In the morning Joan was roused by a great row and hullabaloo. Her first act was to reach for her revolver, but when she heard Noa Noah, who was on guard, laughing outside, she knew there was no danger, and went out to see the fun. Captain Young had landed Satan at the moment when the bridge-building gang had started along the beach. Satan was big and black, short-haired and muscular, and weighed fully seventy pounds. He did not love the blacks. Tommy Jones had trained him well, tying him up daily for several hours and telling off one or two black boys at a time to tease him. So Satan had it in for the whole black race, and the second after he landed on the beach the bridge-building gang was stampeding over the compound fence and swarming up the cocoanut palms.

"Good morning," Sheldon called from the veranda. "And what do you think of the nigger-chaser?""I'm thinking we have a task before us to train him in to the house-boys," she called back.

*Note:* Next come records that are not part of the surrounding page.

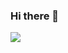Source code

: ### Hi there 👋
![](https://encrypted-tbn0.gstatic.com/images?q=tbn:ANd9GcSTcdVdXWS28dNPDqargdeE_EyBc02DQPKUGg&usqp=CAU)

<!--
**Legich13/Legich13** is a ✨ _special_ ✨ repository because its `README.md` (this file) appears on your GitHub profile.

Here are some ideas to get you started:

- 🔭 I’m currently working on ...
- 🌱 I’m currently learning ...
- 👯 I’m looking to collaborate on ...
- 🤔 I’m looking for help with ...
- 💬 Ask me about ...
- 📫 How to reach me: ...
- 😄 Pronouns: ...
- ⚡ Fun fact: ...
-->
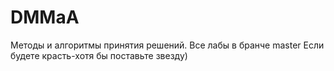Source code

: # DMMaA
Методы и алгоритмы принятия решений. 
Все лабы в бранче master
Если будете красть-хотя бы поставьте звезду)
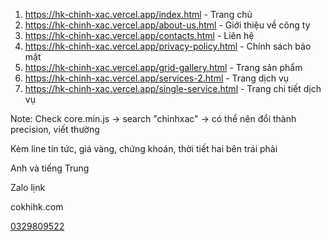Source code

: 1. https://hk-chinh-xac.vercel.app/index.html - Trang chủ
2. https://hk-chinh-xac.vercel.app/about-us.html - Giới thiệu về công ty
3. https://hk-chinh-xac.vercel.app/contacts.html - Liên hệ
4. https://hk-chinh-xac.vercel.app/privacy-policy.html - Chính sách bảo mật
5. https://hk-chinh-xac.vercel.app/grid-gallery.html - Trang sản phẩm
6. https://hk-chinh-xac.vercel.app/services-2.html - Trang dịch vụ
7. https://hk-chinh-xac.vercel.app/single-service.html - Trang chi tiết dịch vụ

Note:
Check core.min.js -> search "chinhxac" -> có thể nên đổi thành precision, viết thường

Kèm line tin tức, giá vàng,  chứng khoán, thời tiết hai bên trái phải

Anh và tiếng Trung

Zalo lịnk

cokhihk.com

<a class="phone" href="tel:0329809522">0329809522</a>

"And to your Tahitians, too. Look out, Noah! Run for it!"Satan, having satisfied himself that the tree-perches were unassailable, was charging straight for the big Tahitian.

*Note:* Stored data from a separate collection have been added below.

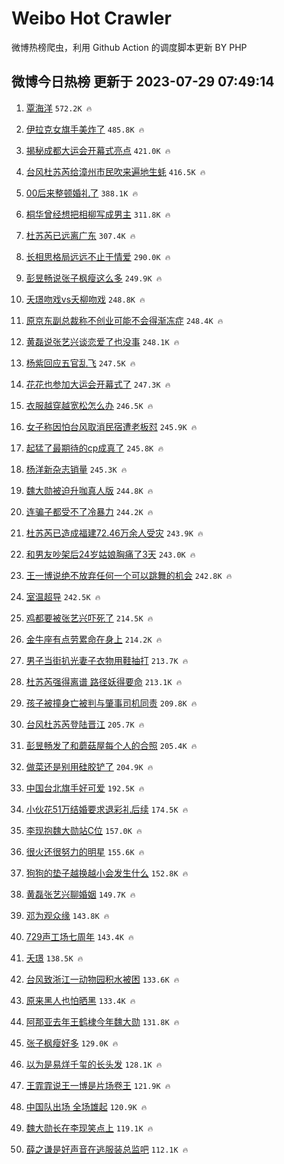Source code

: # Weibo Hot Crawler 



微博热榜爬虫，利用 Github Action 的调度脚本更新 BY PHP 


## 微博今日热榜 更新于 2023-07-29 07:49:14 
1. [覃海洋](https://s.weibo.com/weibo?q=%E8%A6%83%E6%B5%B7%E6%B4%8B&t=31&band_rank=1&Refer=top) `572.2K 🔥` 

1. [伊拉克女旗手美炸了](https://s.weibo.com/weibo?q=%E4%BC%8A%E6%8B%89%E5%85%8B%E5%A5%B3%E6%97%97%E6%89%8B%E7%BE%8E%E7%82%B8%E4%BA%86&t=31&band_rank=2&Refer=top) `485.8K 🔥` 

1. [揭秘成都大运会开幕式亮点](https://s.weibo.com/weibo?q=%23%E6%8F%AD%E7%A7%98%E6%88%90%E9%83%BD%E5%A4%A7%E8%BF%90%E4%BC%9A%E5%BC%80%E5%B9%95%E5%BC%8F%E4%BA%AE%E7%82%B9%23&t=31&band_rank=3&Refer=top) `421.0K 🔥` 

1. [台风杜苏芮给漳州市民吹来遍地生蚝](https://s.weibo.com/weibo?q=%23%E5%8F%B0%E9%A3%8E%E6%9D%9C%E8%8B%8F%E8%8A%AE%E7%BB%99%E6%BC%B3%E5%B7%9E%E5%B8%82%E6%B0%91%E5%90%B9%E6%9D%A5%E9%81%8D%E5%9C%B0%E7%94%9F%E8%9A%9D%23&t=31&band_rank=4&Refer=top) `416.5K 🔥` 

1. [00后来整顿婚礼了](https://s.weibo.com/weibo?q=%2300%E5%90%8E%E6%9D%A5%E6%95%B4%E9%A1%BF%E5%A9%9A%E7%A4%BC%E4%BA%86%23&t=31&band_rank=5&Refer=top) `388.1K 🔥` 

1. [桐华曾经想把相柳写成男主](https://s.weibo.com/weibo?q=%23%E6%A1%90%E5%8D%8E%E6%9B%BE%E7%BB%8F%E6%83%B3%E6%8A%8A%E7%9B%B8%E6%9F%B3%E5%86%99%E6%88%90%E7%94%B7%E4%B8%BB%23&t=31&band_rank=6&Refer=top) `311.8K 🔥` 

1. [杜苏芮已远离广东](https://s.weibo.com/weibo?q=%23%E6%9D%9C%E8%8B%8F%E8%8A%AE%E5%B7%B2%E8%BF%9C%E7%A6%BB%E5%B9%BF%E4%B8%9C%23&t=31&band_rank=7&Refer=top) `307.4K 🔥` 

1. [长相思格局远远不止于情爱](https://s.weibo.com/weibo?q=%E9%95%BF%E7%9B%B8%E6%80%9D%E6%A0%BC%E5%B1%80%E8%BF%9C%E8%BF%9C%E4%B8%8D%E6%AD%A2%E4%BA%8E%E6%83%85%E7%88%B1&t=31&band_rank=8&Refer=top) `290.0K 🔥` 

1. [彭昱畅说张子枫瘦这么多](https://s.weibo.com/weibo?q=%23%E5%BD%AD%E6%98%B1%E7%95%85%E8%AF%B4%E5%BC%A0%E5%AD%90%E6%9E%AB%E7%98%A6%E8%BF%99%E4%B9%88%E5%A4%9A%23&t=31&band_rank=9&Refer=top) `249.9K 🔥` 

1. [夭璟吻戏vs夭柳吻戏](https://s.weibo.com/weibo?q=%23%E5%A4%AD%E7%92%9F%E5%90%BB%E6%88%8Fvs%E5%A4%AD%E6%9F%B3%E5%90%BB%E6%88%8F%23&t=31&band_rank=10&Refer=top) `248.8K 🔥` 

1. [原京东副总裁称不创业可能不会得渐冻症](https://s.weibo.com/weibo?q=%23%E5%8E%9F%E4%BA%AC%E4%B8%9C%E5%89%AF%E6%80%BB%E8%A3%81%E7%A7%B0%E4%B8%8D%E5%88%9B%E4%B8%9A%E5%8F%AF%E8%83%BD%E4%B8%8D%E4%BC%9A%E5%BE%97%E6%B8%90%E5%86%BB%E7%97%87%23&t=31&band_rank=11&Refer=top) `248.4K 🔥` 

1. [黄磊说张艺兴谈恋爱了也没事](https://s.weibo.com/weibo?q=%23%E9%BB%84%E7%A3%8A%E8%AF%B4%E5%BC%A0%E8%89%BA%E5%85%B4%E8%B0%88%E6%81%8B%E7%88%B1%E4%BA%86%E4%B9%9F%E6%B2%A1%E4%BA%8B%23&t=31&band_rank=12&Refer=top) `248.1K 🔥` 

1. [杨紫回应五官乱飞](https://s.weibo.com/weibo?q=%23%E6%9D%A8%E7%B4%AB%E5%9B%9E%E5%BA%94%E4%BA%94%E5%AE%98%E4%B9%B1%E9%A3%9E%23&t=31&band_rank=13&Refer=top) `247.5K 🔥` 

1. [花花也参加大运会开幕式了](https://s.weibo.com/weibo?q=%23%E8%8A%B1%E8%8A%B1%E4%B9%9F%E5%8F%82%E5%8A%A0%E5%A4%A7%E8%BF%90%E4%BC%9A%E5%BC%80%E5%B9%95%E5%BC%8F%E4%BA%86%23&t=31&band_rank=14&Refer=top) `247.3K 🔥` 

1. [衣服越穿越宽松怎么办](https://s.weibo.com/weibo?q=%E8%A1%A3%E6%9C%8D%E8%B6%8A%E7%A9%BF%E8%B6%8A%E5%AE%BD%E6%9D%BE%E6%80%8E%E4%B9%88%E5%8A%9E&t=31&band_rank=15&Refer=top) `246.5K 🔥` 

1. [女子称因怕台风取消民宿遭老板怼](https://s.weibo.com/weibo?q=%23%E5%A5%B3%E5%AD%90%E7%A7%B0%E5%9B%A0%E6%80%95%E5%8F%B0%E9%A3%8E%E5%8F%96%E6%B6%88%E6%B0%91%E5%AE%BF%E9%81%AD%E8%80%81%E6%9D%BF%E6%80%BC%23&t=31&band_rank=16&Refer=top) `245.9K 🔥` 

1. [起猛了最期待的cp成真了](https://s.weibo.com/weibo?q=%23%E8%B5%B7%E7%8C%9B%E4%BA%86%E6%9C%80%E6%9C%9F%E5%BE%85%E7%9A%84cp%E6%88%90%E7%9C%9F%E4%BA%86%23&t=31&band_rank=17&Refer=top) `245.8K 🔥` 

1. [杨洋新杂志销量](https://s.weibo.com/weibo?q=%23%E6%9D%A8%E6%B4%8B%E6%96%B0%E6%9D%82%E5%BF%97%E9%94%80%E9%87%8F%23&t=31&band_rank=18&Refer=top) `245.3K 🔥` 

1. [魏大勋被迫升咖真人版](https://s.weibo.com/weibo?q=%23%E9%AD%8F%E5%A4%A7%E5%8B%8B%E8%A2%AB%E8%BF%AB%E5%8D%87%E5%92%96%E7%9C%9F%E4%BA%BA%E7%89%88%23&t=31&band_rank=19&Refer=top) `244.8K 🔥` 

1. [连骗子都受不了冷暴力](https://s.weibo.com/weibo?q=%E8%BF%9E%E9%AA%97%E5%AD%90%E9%83%BD%E5%8F%97%E4%B8%8D%E4%BA%86%E5%86%B7%E6%9A%B4%E5%8A%9B&t=31&band_rank=20&Refer=top) `244.2K 🔥` 

1. [杜苏芮已造成福建72.46万余人受灾](https://s.weibo.com/weibo?q=%23%E6%9D%9C%E8%8B%8F%E8%8A%AE%E5%B7%B2%E9%80%A0%E6%88%90%E7%A6%8F%E5%BB%BA72.46%E4%B8%87%E4%BD%99%E4%BA%BA%E5%8F%97%E7%81%BE%23&t=31&band_rank=21&Refer=top) `243.9K 🔥` 

1. [和男友吵架后24岁姑娘胸痛了3天](https://s.weibo.com/weibo?q=%23%E5%92%8C%E7%94%B7%E5%8F%8B%E5%90%B5%E6%9E%B6%E5%90%8E24%E5%B2%81%E5%A7%91%E5%A8%98%E8%83%B8%E7%97%9B%E4%BA%863%E5%A4%A9%23&t=31&band_rank=22&Refer=top) `243.0K 🔥` 

1. [王一博说绝不放弃任何一个可以跳舞的机会](https://s.weibo.com/weibo?q=%23%E7%8E%8B%E4%B8%80%E5%8D%9A%E8%AF%B4%E7%BB%9D%E4%B8%8D%E6%94%BE%E5%BC%83%E4%BB%BB%E4%BD%95%E4%B8%80%E4%B8%AA%E5%8F%AF%E4%BB%A5%E8%B7%B3%E8%88%9E%E7%9A%84%E6%9C%BA%E4%BC%9A%23&t=31&band_rank=23&Refer=top) `242.8K 🔥` 

1. [室温超导](https://s.weibo.com/weibo?q=%E5%AE%A4%E6%B8%A9%E8%B6%85%E5%AF%BC&t=31&band_rank=24&Refer=top) `242.5K 🔥` 

1. [鸡都要被张艺兴吓死了](https://s.weibo.com/weibo?q=%23%E9%B8%A1%E9%83%BD%E8%A6%81%E8%A2%AB%E5%BC%A0%E8%89%BA%E5%85%B4%E5%90%93%E6%AD%BB%E4%BA%86%23&t=31&band_rank=25&Refer=top) `214.5K 🔥` 

1. [金牛座有点劳累命在身上](https://s.weibo.com/weibo?q=%E9%87%91%E7%89%9B%E5%BA%A7%E6%9C%89%E7%82%B9%E5%8A%B3%E7%B4%AF%E5%91%BD%E5%9C%A8%E8%BA%AB%E4%B8%8A&t=31&band_rank=26&Refer=top) `214.2K 🔥` 

1. [男子当街扒光妻子衣物用鞋抽打](https://s.weibo.com/weibo?q=%23%E7%94%B7%E5%AD%90%E5%BD%93%E8%A1%97%E6%89%92%E5%85%89%E5%A6%BB%E5%AD%90%E8%A1%A3%E7%89%A9%E7%94%A8%E9%9E%8B%E6%8A%BD%E6%89%93%23&t=31&band_rank=27&Refer=top) `213.7K 🔥` 

1. [杜苏芮强得离谱 路径妖得要命](https://s.weibo.com/weibo?q=%E6%9D%9C%E8%8B%8F%E8%8A%AE%E5%BC%BA%E5%BE%97%E7%A6%BB%E8%B0%B1%20%E8%B7%AF%E5%BE%84%E5%A6%96%E5%BE%97%E8%A6%81%E5%91%BD&t=31&band_rank=28&Refer=top) `213.1K 🔥` 

1. [孩子被撞身亡被判与肇事司机同责](https://s.weibo.com/weibo?q=%23%E5%AD%A9%E5%AD%90%E8%A2%AB%E6%92%9E%E8%BA%AB%E4%BA%A1%E8%A2%AB%E5%88%A4%E4%B8%8E%E8%82%87%E4%BA%8B%E5%8F%B8%E6%9C%BA%E5%90%8C%E8%B4%A3%23&t=31&band_rank=29&Refer=top) `209.8K 🔥` 

1. [台风杜苏芮登陆晋江](https://s.weibo.com/weibo?q=%23%E5%8F%B0%E9%A3%8E%E6%9D%9C%E8%8B%8F%E8%8A%AE%E7%99%BB%E9%99%86%E6%99%8B%E6%B1%9F%23&t=31&band_rank=30&Refer=top) `205.7K 🔥` 

1. [彭昱畅发了和蘑菇屋每个人的合照](https://s.weibo.com/weibo?q=%23%E5%BD%AD%E6%98%B1%E7%95%85%E5%8F%91%E4%BA%86%E5%92%8C%E8%98%91%E8%8F%87%E5%B1%8B%E6%AF%8F%E4%B8%AA%E4%BA%BA%E7%9A%84%E5%90%88%E7%85%A7%23&t=31&band_rank=31&Refer=top) `205.4K 🔥` 

1. [做菜还是别用硅胶铲了](https://s.weibo.com/weibo?q=%23%E5%81%9A%E8%8F%9C%E8%BF%98%E6%98%AF%E5%88%AB%E7%94%A8%E7%A1%85%E8%83%B6%E9%93%B2%E4%BA%86%23&t=31&band_rank=32&Refer=top) `204.9K 🔥` 

1. [中国台北旗手好可爱](https://s.weibo.com/weibo?q=%E4%B8%AD%E5%9B%BD%E5%8F%B0%E5%8C%97%E6%97%97%E6%89%8B%E5%A5%BD%E5%8F%AF%E7%88%B1&t=31&band_rank=33&Refer=top) `192.5K 🔥` 

1. [小伙花51万结婚要求退彩礼后续](https://s.weibo.com/weibo?q=%23%E5%B0%8F%E4%BC%99%E8%8A%B151%E4%B8%87%E7%BB%93%E5%A9%9A%E8%A6%81%E6%B1%82%E9%80%80%E5%BD%A9%E7%A4%BC%E5%90%8E%E7%BB%AD%23&t=31&band_rank=34&Refer=top) `174.5K 🔥` 

1. [李现抱魏大勋站C位](https://s.weibo.com/weibo?q=%23%E6%9D%8E%E7%8E%B0%E6%8A%B1%E9%AD%8F%E5%A4%A7%E5%8B%8B%E7%AB%99C%E4%BD%8D%23&t=31&band_rank=35&Refer=top) `157.0K 🔥` 

1. [很火还很努力的明星](https://s.weibo.com/weibo?q=%23%E5%BE%88%E7%81%AB%E8%BF%98%E5%BE%88%E5%8A%AA%E5%8A%9B%E7%9A%84%E6%98%8E%E6%98%9F%23&t=31&band_rank=36&Refer=top) `155.6K 🔥` 

1. [狗狗的垫子越换越小会发生什么](https://s.weibo.com/weibo?q=%E7%8B%97%E7%8B%97%E7%9A%84%E5%9E%AB%E5%AD%90%E8%B6%8A%E6%8D%A2%E8%B6%8A%E5%B0%8F%E4%BC%9A%E5%8F%91%E7%94%9F%E4%BB%80%E4%B9%88&t=31&band_rank=37&Refer=top) `152.8K 🔥` 

1. [黄磊张艺兴聊婚姻](https://s.weibo.com/weibo?q=%23%E9%BB%84%E7%A3%8A%E5%BC%A0%E8%89%BA%E5%85%B4%E8%81%8A%E5%A9%9A%E5%A7%BB%23&t=31&band_rank=38&Refer=top) `149.7K 🔥` 

1. [邓为观众缘](https://s.weibo.com/weibo?q=%23%E9%82%93%E4%B8%BA%E8%A7%82%E4%BC%97%E7%BC%98%23&t=31&band_rank=39&Refer=top) `143.8K 🔥` 

1. [729声工场七周年](https://s.weibo.com/weibo?q=729%E5%A3%B0%E5%B7%A5%E5%9C%BA%E4%B8%83%E5%91%A8%E5%B9%B4&t=31&band_rank=40&Refer=top) `143.4K 🔥` 

1. [夭璟](https://s.weibo.com/weibo?q=%E5%A4%AD%E7%92%9F&t=31&band_rank=41&Refer=top) `138.5K 🔥` 

1. [台风致浙江一动物园积水被困](https://s.weibo.com/weibo?q=%23%E5%8F%B0%E9%A3%8E%E8%87%B4%E6%B5%99%E6%B1%9F%E4%B8%80%E5%8A%A8%E7%89%A9%E5%9B%AD%E7%A7%AF%E6%B0%B4%E8%A2%AB%E5%9B%B0%23&t=31&band_rank=42&Refer=top) `133.6K 🔥` 

1. [原来黑人也怕晒黑](https://s.weibo.com/weibo?q=%23%E5%8E%9F%E6%9D%A5%E9%BB%91%E4%BA%BA%E4%B9%9F%E6%80%95%E6%99%92%E9%BB%91%23&t=31&band_rank=43&Refer=top) `133.4K 🔥` 

1. [阿那亚去年王鹤棣今年魏大勋](https://s.weibo.com/weibo?q=%23%E9%98%BF%E9%82%A3%E4%BA%9A%E5%8E%BB%E5%B9%B4%E7%8E%8B%E9%B9%A4%E6%A3%A3%E4%BB%8A%E5%B9%B4%E9%AD%8F%E5%A4%A7%E5%8B%8B%23&t=31&band_rank=44&Refer=top) `131.8K 🔥` 

1. [张子枫瘦好多](https://s.weibo.com/weibo?q=%23%E5%BC%A0%E5%AD%90%E6%9E%AB%E7%98%A6%E5%A5%BD%E5%A4%9A%23&t=31&band_rank=45&Refer=top) `129.0K 🔥` 

1. [以为是易烊千玺的长头发](https://s.weibo.com/weibo?q=%23%E4%BB%A5%E4%B8%BA%E6%98%AF%E6%98%93%E7%83%8A%E5%8D%83%E7%8E%BA%E7%9A%84%E9%95%BF%E5%A4%B4%E5%8F%91%23&t=31&band_rank=46&Refer=top) `128.1K 🔥` 

1. [王霏霏说王一博是片场卷王](https://s.weibo.com/weibo?q=%23%E7%8E%8B%E9%9C%8F%E9%9C%8F%E8%AF%B4%E7%8E%8B%E4%B8%80%E5%8D%9A%E6%98%AF%E7%89%87%E5%9C%BA%E5%8D%B7%E7%8E%8B%23&t=31&band_rank=47&Refer=top) `121.9K 🔥` 

1. [中国队出场 全场雄起](https://s.weibo.com/weibo?q=%E4%B8%AD%E5%9B%BD%E9%98%9F%E5%87%BA%E5%9C%BA%20%E5%85%A8%E5%9C%BA%E9%9B%84%E8%B5%B7&t=31&band_rank=48&Refer=top) `120.9K 🔥` 

1. [魏大勋长在李现笑点上](https://s.weibo.com/weibo?q=%23%E9%AD%8F%E5%A4%A7%E5%8B%8B%E9%95%BF%E5%9C%A8%E6%9D%8E%E7%8E%B0%E7%AC%91%E7%82%B9%E4%B8%8A%23&t=31&band_rank=49&Refer=top) `119.1K 🔥` 

1. [薛之谦是好声音在逃服装总监吧](https://s.weibo.com/weibo?q=%23%E8%96%9B%E4%B9%8B%E8%B0%A6%E6%98%AF%E5%A5%BD%E5%A3%B0%E9%9F%B3%E5%9C%A8%E9%80%83%E6%9C%8D%E8%A3%85%E6%80%BB%E7%9B%91%E5%90%A7%23&t=31&band_rank=50&Refer=top) `112.1K 🔥`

But Noah stood his ground, though somewhat irresolutely, and Satan, to every one's surprise, danced and frisked about him with laughing eyes and wagging tail.

"Now, that is what I might call a proper dog," was Joan's comment.

"He is at least wiser than you, Mr. Sheldon. He didn't require any teaching to recognize the difference between a Tahitian and a black boy. What do you think, Noah? Why don't he bite you? He savvee you Tahitian eh?"Noa Noah shook his head and grinned.

"He no savvee me Tahitian," he explained. "He savvee me wear pants all the same white man.""You'll have to give him a course in 'Sartor Resartus,'" Sheldon laughed, as he came down and began to make friends with Satan.

It chanced just then that Adamu Adam and Matauare, two of Joan's sailors, entered the compound from the far side-gate. They had been down to the Balesuna making an alligator trap, and, instead of trousers, were clad in lava-lavas that flapped gracefully about their stalwart limbs. Satan saw them, and advertised his find by breaking away from Sheldon's hands and charging.

"No got pants," Noah announced with a grin that broadened as Adamu Adam took to flight.

He climbed up the platform that supported the galvanized iron tanks which held the water collected from the roof. Foiled here, Satan turned and charged back on Matauare.

"Run, Matauare! Run!" Joan called.

But he held his ground and waited the dog.

"He is the Fearless One--that is what his name means," Joan explained to Sheldon.

The Tahitian watched Satan coolly, and when that sanguine-mouthed creature lifted into the air in the final leap, the man's hand shot out. It was a fair grip on the lower jaw, and Satan described a half circle and was flung to the rear, turning over in the air and falling heavily on his back. Three times he leaped, and three times that grip on his jaw flung him to defeat. Then he contented himself with trotting at Matauare's heels, eyeing him and sniffing him suspiciously.

"It's all right, Satan; it's all right," Sheldon assured him.

"That good fella belong along me."

But Satan dogged the Tahitian's movements for a full hour before he made up his mind that the man was an appurtenance of the place.

Then he turned his attention to the three house-boys, cornering Ornfiri in the kitchen and rushing him against the hot stove, stripping the lava-lava from Lalaperu when that excited youth climbed a veranda-post, and following Viaburi on top the billiard-table, where the battle raged until Joan managed a rescue.